Non è stata la prima volta, non sarà probabilmente l’ultima. L’editoria calabrese, specchio della classe dirigente diffusa, si segnala – con le dovute ma non scontate eccezioni – per l’opacità degli assetti proprietari, per i conflitti d’interessi, per la dipendenza dal potere politico o dai potentati economici. Il rapporto perverso tra editoria e potere politico ed economico determina allora una battaglia quotidiana perché alcune notizie siano pubblicate, perché altre non vengano censurate. Una storia calabrese certo, ma che può riguardare tante realtà locali in tutto il Paese.
Ma c’è di più. La vischiosità dei rapporti trasversali tra proprietà dei giornali e potentati calabresi ha infatti come conseguenza anche la solitudine di troppi giornalisti costretti a lavorare per pochi euro a pezzo, la fragilità economica delle aziende incapaci di emanciparsi dalla politica, l’assenza di un racconto reale del territorio che oltrepassi il Pollino, la difficoltà per l’opinione pubblica e i media nazionali di distinguere le guerre per bande dalle battaglie per la libertà, la scelta delle grandi testate nazionali di non investire in quella regione, la presenza sulla scena di politici arroganti che sfoggiano atteggiamenti proprietari nei confronti dei giornalisti. Uno scenario che riguarda l’editoria, che può essere usato per raccontare un territorio in cui la ‘ndrangheta è forte, in cui le cittadine e i cittadini – per restare a queste ore – sono costretti a girare per le strade delle loro città scansando bombe dal significato particolarmente torvo e tonnellate di spazzatura.
Nominando Tonino Gentile a sottosegretario del suo governo a poche ore dai fatti dell’Ora della Calabria, Matteo Renzi non fa soltanto un grave errore politico (per comprenderlo basterebbe scorrere il curriculum del politico cosentino, celebre per avere proposto di assegnare a Silvio Berlusconi il Nobel per la Pace), né si rende semplicemente protagonista di un affondo gravissimo nei confronti di chi crede nella libertà dell’informazione nel nostro Paese e di chi ostinatamente lavora con passione e rigore per praticarla.

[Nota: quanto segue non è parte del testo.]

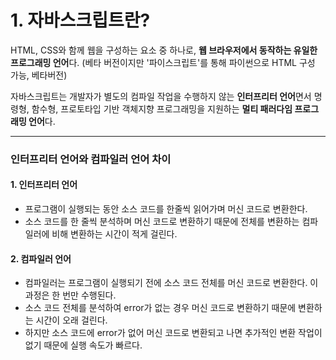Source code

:# 1. 자바스크립트란?
HTML, CSS와 함께 웹을 구성하는 요소 중 하나로, **웹 브라우저에서 동작하는 유일한 프로그래밍 언어**다.
(베타 버전이지만 '파이스크립트'를 통해 파이썬으로 HTML 구성 가능, 베타버전)

자바스크립트는 개발자가 별도의 컴파일 작업을 수행하지 않는 **인터프리터 언어**면서 명령형, 함수형, 프로토타입 기반 객체지향 프로그래밍을 지원하는 **멀티 패러다임 프로그래밍 언어**다.

------

### 인터프리터 언어와 컴파일러 언어 차이
 #### 1. 인터프리터 언어
  - 프로그램이 실행되는 동안 소스 코드를 한줄씩 읽어가며 머신 코드로 변환한다.
  - 소스 코드를 한 줄씩 분석하며 머신 코드로 변환하기 때문에 전체를 변환하는 컴파일러에 비해 변환하는 시간이 적게 걸린다.

 #### 2. 컴파일러 언어
  - 컴파일러는 프로그램이 실행되기 전에 소스 코드 전체를 머신 코드로 변환한다. 이 과정은 한 번만 수행된다.
  - 소스 코드 전체를 분석하여 error가 없는 경우 머신 코드로 변환하기 때문에 변환하는 시간이 오래 걸린다.
  - 하지만 소스 코드에 error가 없어 머신 코드로 변환되고 나면 추가적인 변환 작업이 없기 때문에 실행 속도가 빠르다.

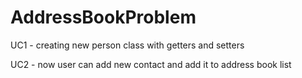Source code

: # AddressBookProblem

UC1 - creating new person class with getters and setters

UC2 - now user can add new contact and add it to address book list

No, Matteo Renzi commette anche l’errore peggiore che riguarda la Calabria, che parla all’Italia intera: colpisce alle fondamenta il difficilissimo percorso di ricostruzione della libertà e dell’identità che tanti calabresi – giornalisti e non – stanno conducendo. Dal governo che dichiarava di voler cambiare verso all’Italia, dal più giovane presidente del consiglio della storia d’Italia, dall’ideatore della rottamazione ci si aspettava davvero qualcosa di più. E questo a prescindere dal segno politico del suo governo.